4. mars 2026 | Imprimer l'article |

Loi de l’UE sur la résilience cybernétique à partir de 2026 : Ce que les DSI doivent vérifier lors de l’achat de produits numériques

3 min de lecture

La loi de l’UE sur la résilience cybernétique (CRA) est entrée en vigueur le 10 décembre 2024. À compter de septembre 2026, les obligations de déclaration s’appliqueront, et à partir de décembre 2027, tous les produits numériques sur le marché européen devront satisfaire aux exigences complètes en matière de sécurité. Pour les DSI, ce n’est pas seulement la conformité propre qui change, mais toute la logique d’approvisionnement : pas de marquage CE sans preuve de cybersécurité, pas d’accès au marché européen sans déclaration de conformité.

L’essentiel

  • 🔒 Le CRA s’applique en tant que règlement européen directement dans tous les États membres. Aucune transposition nationale n’est nécessaire (contrairement à NIS2).
  • ⚠️ À partir du 11 septembre 2026 : obligation de déclarer aux 24 heures près à l’ENISA les vulnérabilités activement exploitées.
  • 🛡️ À partir du 11 décembre 2027 : conformité complète. Sans marquage CE conforme au CRA, pas de commercialisation dans l’UE.
  • 📊 Amendes : jusqu’à 15 millions d’euros ou 2,5 % du chiffre d’affaires mondial annuel.
  • 🔧 Les DSI ont besoin de nouveaux critères d’achat : déclaration de conformité, SBOM, durée de support, politique de mise à jour.

Ce que régule le CRA

Le CRA concerne tous les « produits dotés d’éléments numériques » : matériels et logiciels mis sur le marché européen. Peu importe que le fabricant ait son siège dans l’UE. Un capteur IoT de Shenzhen, un client VPN de Californie et un pare-feu de Munich sont soumis aux mêmes règles.

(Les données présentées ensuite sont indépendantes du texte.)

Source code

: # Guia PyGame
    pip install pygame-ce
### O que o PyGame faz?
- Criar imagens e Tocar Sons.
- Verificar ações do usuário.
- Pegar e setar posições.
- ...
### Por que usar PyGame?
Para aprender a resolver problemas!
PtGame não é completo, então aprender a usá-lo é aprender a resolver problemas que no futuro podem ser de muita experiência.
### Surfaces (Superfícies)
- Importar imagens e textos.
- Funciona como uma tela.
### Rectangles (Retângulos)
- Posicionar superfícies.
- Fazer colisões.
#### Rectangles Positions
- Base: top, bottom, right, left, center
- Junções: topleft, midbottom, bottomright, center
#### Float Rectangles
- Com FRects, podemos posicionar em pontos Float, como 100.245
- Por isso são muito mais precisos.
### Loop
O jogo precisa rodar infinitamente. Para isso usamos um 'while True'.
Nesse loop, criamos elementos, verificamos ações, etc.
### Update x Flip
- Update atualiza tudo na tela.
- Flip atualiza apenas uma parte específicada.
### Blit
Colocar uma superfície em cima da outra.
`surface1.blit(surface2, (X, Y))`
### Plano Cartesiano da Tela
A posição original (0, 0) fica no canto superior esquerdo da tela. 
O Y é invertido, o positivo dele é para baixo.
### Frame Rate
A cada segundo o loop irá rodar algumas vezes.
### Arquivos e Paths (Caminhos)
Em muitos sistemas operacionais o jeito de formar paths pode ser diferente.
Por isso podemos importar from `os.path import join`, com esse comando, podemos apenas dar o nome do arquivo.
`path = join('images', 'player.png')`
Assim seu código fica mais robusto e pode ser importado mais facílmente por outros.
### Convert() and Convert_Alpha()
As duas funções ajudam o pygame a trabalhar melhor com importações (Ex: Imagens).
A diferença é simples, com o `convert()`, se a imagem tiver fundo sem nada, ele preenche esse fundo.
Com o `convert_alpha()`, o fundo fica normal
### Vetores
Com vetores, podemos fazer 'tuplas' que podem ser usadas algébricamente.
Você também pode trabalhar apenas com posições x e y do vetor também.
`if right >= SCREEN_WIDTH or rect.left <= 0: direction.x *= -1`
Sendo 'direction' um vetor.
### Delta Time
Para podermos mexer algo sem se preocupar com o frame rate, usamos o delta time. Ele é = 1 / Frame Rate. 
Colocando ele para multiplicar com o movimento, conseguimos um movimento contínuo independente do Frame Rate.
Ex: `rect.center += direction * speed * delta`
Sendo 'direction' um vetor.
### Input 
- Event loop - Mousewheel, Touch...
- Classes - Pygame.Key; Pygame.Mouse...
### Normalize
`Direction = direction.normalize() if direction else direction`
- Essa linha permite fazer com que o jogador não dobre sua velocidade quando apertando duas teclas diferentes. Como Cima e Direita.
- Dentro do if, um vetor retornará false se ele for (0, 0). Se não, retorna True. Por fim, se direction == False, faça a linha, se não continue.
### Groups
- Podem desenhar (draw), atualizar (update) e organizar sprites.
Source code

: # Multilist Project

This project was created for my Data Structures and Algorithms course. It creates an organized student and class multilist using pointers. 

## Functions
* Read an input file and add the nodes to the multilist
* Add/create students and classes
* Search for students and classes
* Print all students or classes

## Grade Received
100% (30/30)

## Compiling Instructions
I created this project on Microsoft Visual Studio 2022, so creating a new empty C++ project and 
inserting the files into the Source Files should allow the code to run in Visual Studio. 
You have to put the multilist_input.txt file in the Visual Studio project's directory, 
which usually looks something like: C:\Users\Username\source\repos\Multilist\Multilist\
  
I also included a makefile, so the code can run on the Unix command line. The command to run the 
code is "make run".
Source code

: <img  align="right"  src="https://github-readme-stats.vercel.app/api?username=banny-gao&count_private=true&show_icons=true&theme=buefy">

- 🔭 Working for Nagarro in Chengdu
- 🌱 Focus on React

La loi distingue trois classes. Les produits standard (la majorité) peuvent être certifiés par auto-évaluation. Les produits de classe I (notamment les gestionnaires de mots de passe, les produits VPN, les navigateurs web, les appareils domotiques et les systèmes d’exploitation) sont soumis à des procédures plus strictes. Les produits de classe II (pare-feux, systèmes de détection d’intrusion, microprocesseurs inviolables) nécessitent une évaluation tierce par un organisme notifié.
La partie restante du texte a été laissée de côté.